2.5 Early Stopping and model checkpointing

Two crucial techniques were employed in this study for enhancing the training of deep learning models: Early Stopping and Model Checkpointing. The Early Stopping callback is an invaluable addition to the training regimen. It continuously monitors the validation loss as the model learns, and its role is to identify when the progress plateaus. This is defined by such parameters as ‘min_delta,’ which specifies the minimum change in validation loss to be considered as a meaningful improvement. If no substantial improvement is observed for a predefined number of consecutive epochs, set at 10 in the present study, Early Stopping steps in and terminates the training process, preventing unnecessary overfitting and saving valuable computational resources.
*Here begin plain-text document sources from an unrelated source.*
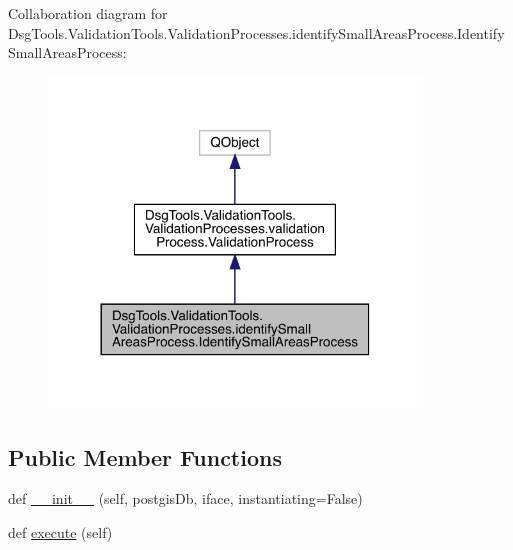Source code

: Collaboration diagram for Dsg\+Tools.\+Validation\+Tools.\+Validation\+Processes.\+identify\+Small\+Areas\+Process.\+Identify\+Small\+Areas\+Process\+:
\nopagebreak
\begin{figure}[H]
\begin{center}
\leavevmode
\includegraphics[width=281pt]{class_dsg_tools_1_1_validation_tools_1_1_validation_processes_1_1identify_small_areas_process_1_2cb834c2e79e0d4d40df98c1a9e4f8fc}
\end{center}
\end{figure}
\subsection*{Public Member Functions}
\begin{DoxyCompactItemize}
\item 
def \mbox{\hyperlink{class_dsg_tools_1_1_validation_tools_1_1_validation_processes_1_1identify_small_areas_process_1_1_identify_small_areas_process_a1ae92b3472c37b644ed4fd2fae03e6fc}{\+\_\+\+\_\+init\+\_\+\+\_\+}} (self, postgis\+Db, iface, instantiating=False)
\item 
def \mbox{\hyperlink{class_dsg_tools_1_1_validation_tools_1_1_validation_processes_1_1identify_small_areas_process_1_1_identify_small_areas_process_a31b3dd39570388f0fa9001fc1ec97ae2}{execute}} (self)
\end{DoxyCompactItemize}
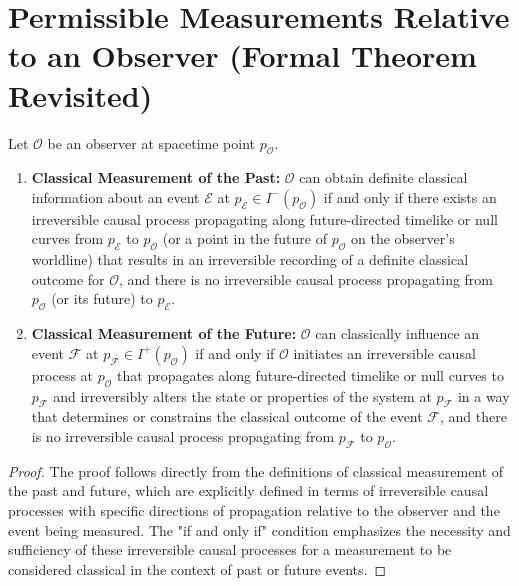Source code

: 	\section{Permissible Measurements Relative to an Observer (Formal Theorem Revisited)}
	
	\begin{theorem}
		Let $\mathcal{O}$ be an observer at spacetime point $p_{\mathcal{O}}$.
		
		\begin{enumerate}
			\item \textbf{Classical Measurement of the Past:} $\mathcal{O}$ can obtain definite classical information about an event $\mathcal{E}$ at $p_{\mathcal{E}} \in I^-(p_{\mathcal{O}})$ if and only if there exists an irreversible causal process propagating along future-directed timelike or null curves from $p_{\mathcal{E}}$ to $p_{\mathcal{O}}$ (or a point in the future of $p_{\mathcal{O}}$ on the observer's worldline) that results in an irreversible recording of a definite classical outcome for $\mathcal{O}$, and there is no irreversible causal process propagating from $p_{\mathcal{O}}$ (or its future) to $p_{\mathcal{E}}$.
			
			\item \textbf{Classical Measurement of the Future:} $\mathcal{O}$ can classically influence an event $\mathcal{F}$ at $p_{\mathcal{F}} \in I^+(p_{\mathcal{O}})$ if and only if $\mathcal{O}$ initiates an irreversible causal process at $p_{\mathcal{O}}$ that propagates along future-directed timelike or null curves to $p_{\mathcal{F}}$ and irreversibly alters the state or properties of the system at $p_{\mathcal{F}}$ in a way that determines or constrains the classical outcome of the event $\mathcal{F}$, and there is no irreversible causal process propagating from $p_{\mathcal{F}}$ to $p_{\mathcal{O}}$.
		\end{enumerate}
		\begin{proof}
			The proof follows directly from the definitions of classical measurement of the past and future, which are explicitly defined in terms of irreversible causal processes with specific directions of propagation relative to the observer and the event being measured. The "if and only if" condition emphasizes the necessity and sufficiency of these irreversible causal processes for a measurement to be considered classical in the context of past or future events.
		\end{proof}
	\end{theorem}
	
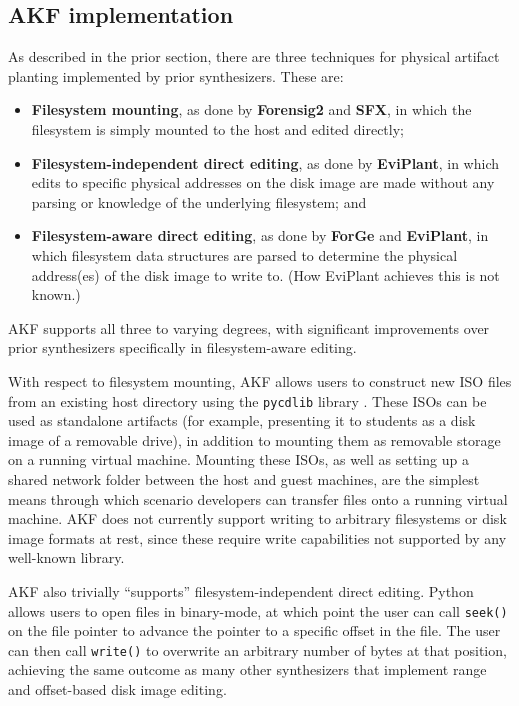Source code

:\subsection{AKF implementation}\label{akf-implementation}

As described in the prior section, there are three techniques for
physical artifact planting implemented by prior synthesizers. These are:

\begin{itemize}
\tightlist
\item
  \textbf{Filesystem mounting}, as done by \textbf{Forensig2} and
  \textbf{SFX}, in which the filesystem is simply mounted to the host
  and edited directly;
\item
  \textbf{Filesystem-independent direct editing}, as done by
  \textbf{EviPlant}, in which edits to specific physical addresses on
  the disk image are made without any parsing or knowledge of the
  underlying filesystem; and
\item
  \textbf{Filesystem-aware direct editing}, as done by \textbf{ForGe}
  and \textbf{EviPlant}, in which filesystem data structures are parsed
  to determine the physical address(es) of the disk image to write to.
  (How EviPlant achieves this is not known.)
\end{itemize}

AKF supports all three to varying degrees, with significant improvements
over prior synthesizers specifically in filesystem-aware editing.

With respect to filesystem mounting, AKF allows users to construct new
ISO files from an existing host directory using the
\passthrough{\lstinline!pycdlib!} library
\cite{lalancetteClalancettePycdlib2025}. These ISOs can be used as
standalone artifacts (for example, presenting it to students as a disk
image of a removable drive), in addition to mounting them as removable
storage on a running virtual machine. Mounting these ISOs, as well as
setting up a shared network folder between the host and guest machines,
are the simplest means through which scenario developers can transfer
files onto a running virtual machine. AKF does not currently support
writing to arbitrary filesystems or disk image formats at rest, since
these require write capabilities not supported by any well-known
library.

AKF also trivially ``supports'' filesystem-independent direct editing.
Python allows users to open files in binary-mode, at which point the
user can call \passthrough{\lstinline!seek()!} on the file pointer to
advance the pointer to a specific offset in the file. The user can then
call \passthrough{\lstinline!write()!} to overwrite an arbitrary number
of bytes at that position, achieving the same outcome as many other
synthesizers that implement range and offset-based disk image editing.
On the other hand, ModelCheckpoint plays a pivotal role in preserving the best version of the proposed model. By specifying ‘save_top_k=1’ and monitoring the ‘val_loss,’ it ensures that only the finest Model Checkpoint, the one with the lowest validation loss, is stored. This is crucial because it safeguards the model superior performance and provides a safety net in case of unforeseen interruptions during training. The harmonious interplay of Early Stopping and Model Checkpointing allows to train the proposed deep learning model efficiently, striking a balance between performance optimization and resource management.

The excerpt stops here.